WHAT YOU NEED TO DO: Using the data beneath, show every line that includes the word "from".

GIVEN RECORDS:

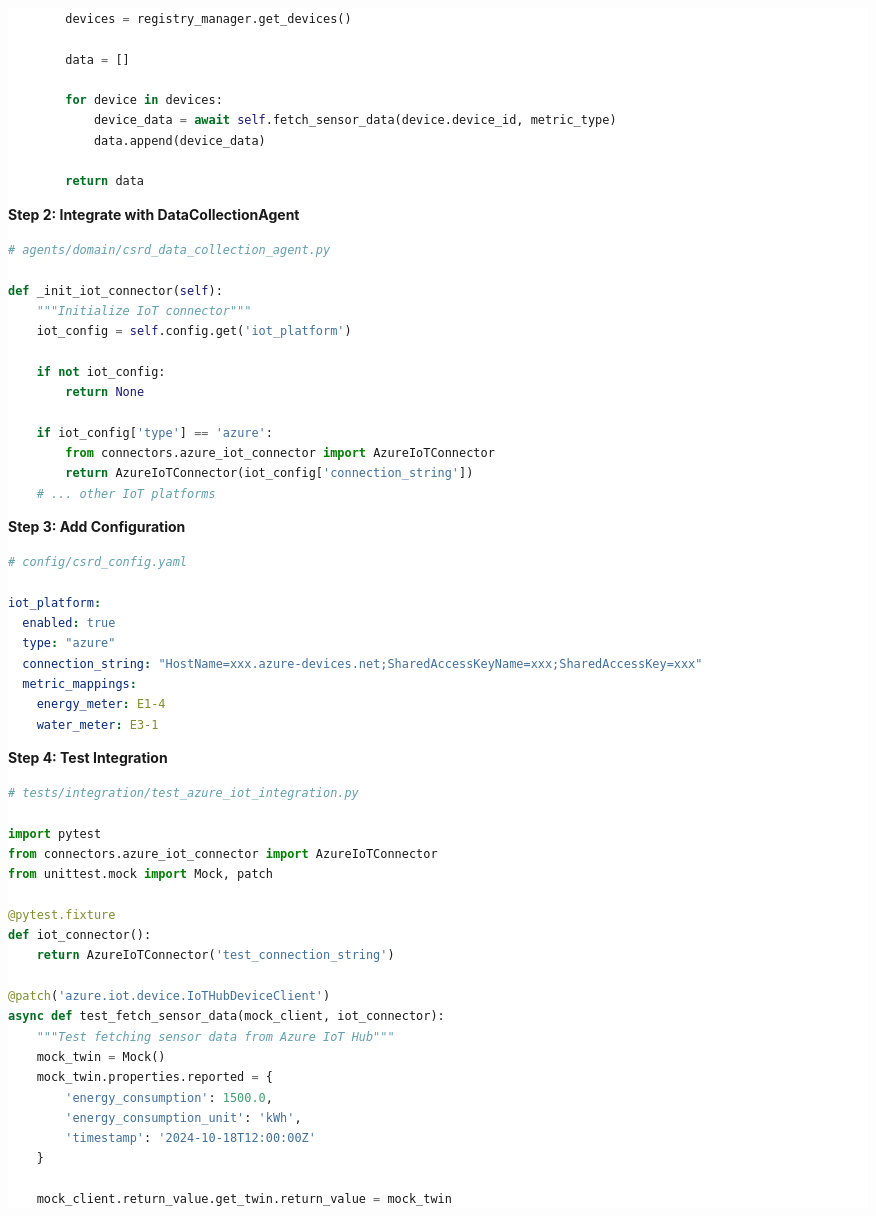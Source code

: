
 ```python
        devices = registry_manager.get_devices()

        data = []

        for device in devices:
            device_data = await self.fetch_sensor_data(device.device_id, metric_type)
            data.append(device_data)

        return data
```

**Step 2: Integrate with DataCollectionAgent**

```python
# agents/domain/csrd_data_collection_agent.py

def _init_iot_connector(self):
    """Initialize IoT connector"""
    iot_config = self.config.get('iot_platform')

    if not iot_config:
        return None

    if iot_config['type'] == 'azure':
        from connectors.azure_iot_connector import AzureIoTConnector
        return AzureIoTConnector(iot_config['connection_string'])
    # ... other IoT platforms
```

**Step 3: Add Configuration**

```yaml
# config/csrd_config.yaml

iot_platform:
  enabled: true
  type: "azure"
  connection_string: "HostName=xxx.azure-devices.net;SharedAccessKeyName=xxx;SharedAccessKey=xxx"
  metric_mappings:
    energy_meter: E1-4
    water_meter: E3-1
```

**Step 4: Test Integration**

```python
# tests/integration/test_azure_iot_integration.py

import pytest
from connectors.azure_iot_connector import AzureIoTConnector
from unittest.mock import Mock, patch

@pytest.fixture
def iot_connector():
    return AzureIoTConnector('test_connection_string')

@patch('azure.iot.device.IoTHubDeviceClient')
async def test_fetch_sensor_data(mock_client, iot_connector):
    """Test fetching sensor data from Azure IoT Hub"""
    mock_twin = Mock()
    mock_twin.properties.reported = {
        'energy_consumption': 1500.0,
        'energy_consumption_unit': 'kWh',
        'timestamp': '2024-10-18T12:00:00Z'
    }

    mock_client.return_value.get_twin.return_value = mock_twin
```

ANSWER TO THE EXERCISE:
        from connectors.azure_iot_connector import AzureIoTConnector
from connectors.azure_iot_connector import AzureIoTConnector
from unittest.mock import Mock, patch
    """Test fetching sensor data from Azure IoT Hub"""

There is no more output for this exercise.